The multiple, complex roles of versican and its proteolytic turnover by ADAMTS proteases during embryogenesis

Abstract

Embryonic development is an exceptionally dynamic process, requiring a provisional extracellular matrix that is amenable to rapid remodeling, and proteolytic or non-proteolytic mechanisms that can remodel the major components of this matrix. Versican is a chondroitin-sulfate proteoglycan that forms highly hydrated complexes with hyaluronan and is widely distributed in the provisional matrix of mammalian embryos. It has been extensively studied in the context of cardiovascular morphogenesis, neural crest cell migration and skeletal development. Analysis of Vcan transgenic mice has established the requirement for versican in cardiac development and its role in skeletogenesis. The ADAMTS family includes several versican-degrading proteases that are active during remodeling of the embryonic provisional matrix, especially during sculpting of versican-rich tissues. Versican is cleaved at specific peptide bonds by ADAMTS proteases, and the cleavage products are detectable by neo-epitope antibodies. Myocardial compaction, closure of the secondary palate (in which neural crest derived cells participate), endocardial cushion remodeling, myogenesis and interdigital web regression are developmental contexts in which ADAMTS-mediated versican proteolysis has been identified as a crucial requirement. ADAMTS proteases are expressed coordinately and function cooperatively in many of these contexts. In addition to versican clearance, ADAMTS proteases generate a bioactive versican fragment containing the N-terminal G1 domain, which we have named versikine. This review promotes the view that the embryonic extracellular matrix has evolved not only to provide a permissive environment for embryo growth and morphogenesis, but through its dissolution to influence and regulate cellular processes.

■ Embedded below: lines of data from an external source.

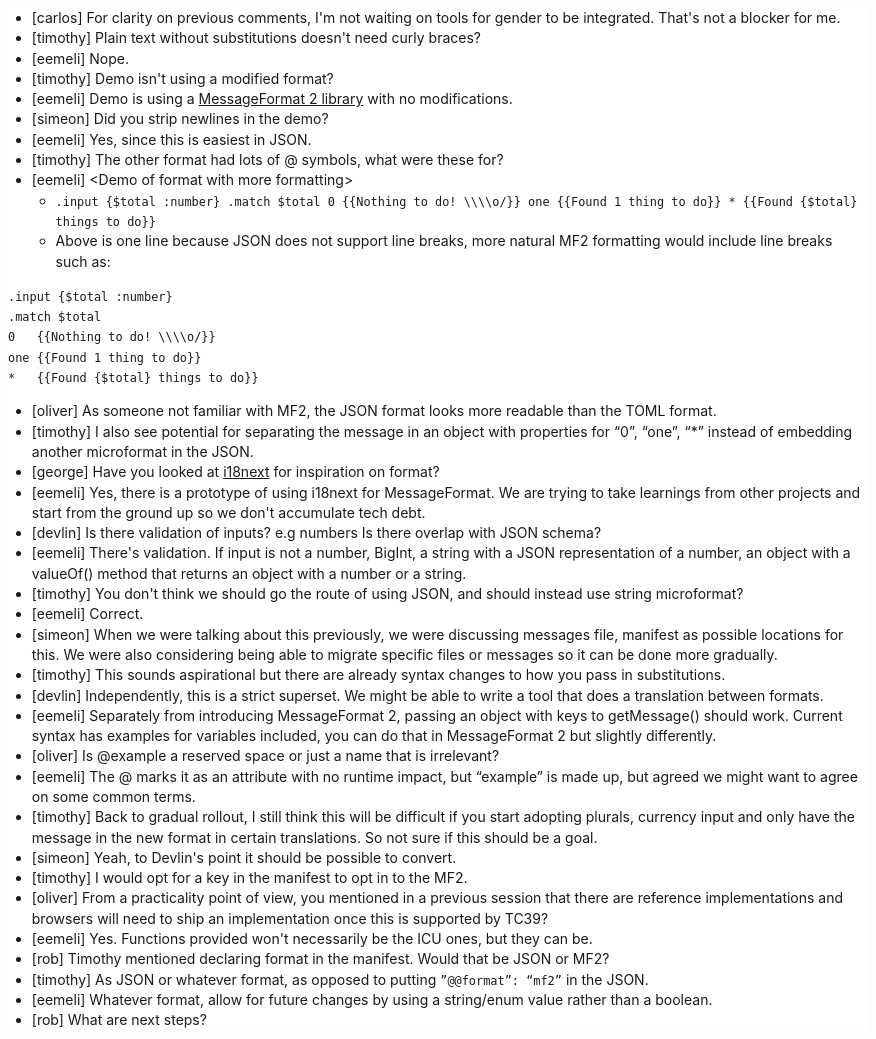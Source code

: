  * [carlos] For clarity on previous comments, I'm not waiting on tools for gender to be integrated. That's not a blocker for me.
 * [timothy] Plain text without substitutions doesn't need curly braces?
 * [eemeli] Nope.
 * [timothy] Demo isn't using a modified format?
 * [eemeli] Demo is using a [MessageFormat 2 library](https://github.com/messageformat/messageformat/tree/main/packages/mf2-messageformat) with no modifications.
 * [simeon] Did you strip newlines in the demo?
 * [eemeli] Yes, since this is easiest in JSON.
 * [timothy] The other format had lots of @ symbols, what were these for?
 * [eemeli] &lt;Demo of format with more formatting>
   * `.input {$total :number} .match $total 0 {{Nothing to do! \\\\o/}} one {{Found 1 thing to do}} * {{Found {$total} things to do}}`
   * Above is one line because JSON does not support line breaks, more natural MF2 formatting would include line breaks such as:
```
.input {$total :number}
.match $total
0   {{Nothing to do! \\\\o/}}
one {{Found 1 thing to do}}
*   {{Found {$total} things to do}}
```

 * [oliver] As someone not familiar with MF2, the JSON format looks more readable than the TOML format.
 * [timothy] I also see potential for separating the message in an object with properties for “0”, “one”, “\*” instead of embedding another microformat in the JSON.
 * [george] Have you looked at [i18next](https://www.i18next.com/misc/json-format) for inspiration on format?
 * [eemeli] Yes, there is a prototype of using i18next for MessageFormat. We are trying to take learnings from other projects and start from the ground up so we don't accumulate tech debt.
 * [devlin] Is there validation of inputs? e.g numbers Is there overlap with JSON schema?
 * [eemeli] There's validation. If input is not a number, BigInt, a string with a JSON representation of a number, an object with a valueOf() method that returns an object with a number or a string.
 * [timothy] You don't think we should go the route of using JSON, and should instead use string microformat?
 * [eemeli] Correct.
 * [simeon] When we were talking about this previously, we were discussing messages file, manifest as possible locations for this. We were also considering being able to migrate specific files or messages so it can be done more gradually.
 * [timothy] This sounds aspirational but there are already syntax changes to how you pass in substitutions.
 * [devlin] Independently, this is a strict superset. We might be able to write a tool that does a translation between formats.
 * [eemeli] Separately from introducing MessageFormat 2, passing an object with keys to getMessage() should work. Current syntax has examples for variables included, you can do that in MessageFormat 2 but slightly differently.
 * [oliver] Is @example a reserved space or just a name that is irrelevant?
 * [eemeli] The @ marks it as an attribute with no runtime impact, but “example” is made up, but agreed we might want to agree on some common terms.
 * [timothy] Back to gradual rollout, I still think this will be difficult if you start adopting plurals, currency input and only have the message in the new format in certain translations. So not sure if this should be a goal.
 * [simeon] Yeah, to Devlin's point it should be possible to convert.
 * [timothy] I would opt for a key in the manifest to opt in to the MF2.
 * [oliver] From a practicality point of view, you mentioned in a previous session that there are reference implementations and browsers will need to ship an implementation once this is supported by TC39?
 * [eemeli] Yes. Functions provided won't necessarily be the ICU ones, but they can be.
 * [rob] Timothy mentioned declaring format in the manifest. Would that be JSON or MF2?
 * [timothy] As JSON or whatever format, as opposed to putting `”@@format”: “mf2”` in the JSON.
 * [eemeli] Whatever format, allow for future changes by using a string/enum value rather than a boolean.
 * [rob] What are next steps?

Keywords: A disintegrin-like and metalloprotease domain with thrombospondin type 1 motifs; ADAMTS; Cardiac jelly; Cleft palate; Embryogenesis; Heart valve; Limb development; Melanoblast; Soft tissue syndactyly; Versican.

Fig. 1

Domain structure of versican splice variants: Each versican variant shown binds to hyaluronan through the G1 domain, and has additional interactions through the G3 domain. As shown, inclusion of the alternatively spliced CS-bearing GAGα (violet) and GAGβ (red) regions defines distinct splice variants. CS-chains are shown as wavy blue lines. The cartoons at the bottom define the subdomains identified within the G1 and G3 domains.

Fig. 2

Dual function of versican and versican proteolysis in provisional ECM: During early development, the HA–versican composite forms a loose hydrated matrix (left) that is permissive form orphogenesis and amenable to rapid remodeling. Specific ADAMTS proteases cleave versican, leading to compaction of this matrix (right) concurrent with removal of other components of the provisional matrix, such as hyaluronan by other mechanisms, and elaboration of specialized matrix components (black fibers). Versican proteolysis by ADAMTS proteases occurs at a specific peptide bond (center). In addition to versican clearance and ECM remodeling occurring via the ADAMTS activity, versican fragments, such as versikine, may influence cell proliferation and apoptosis locally.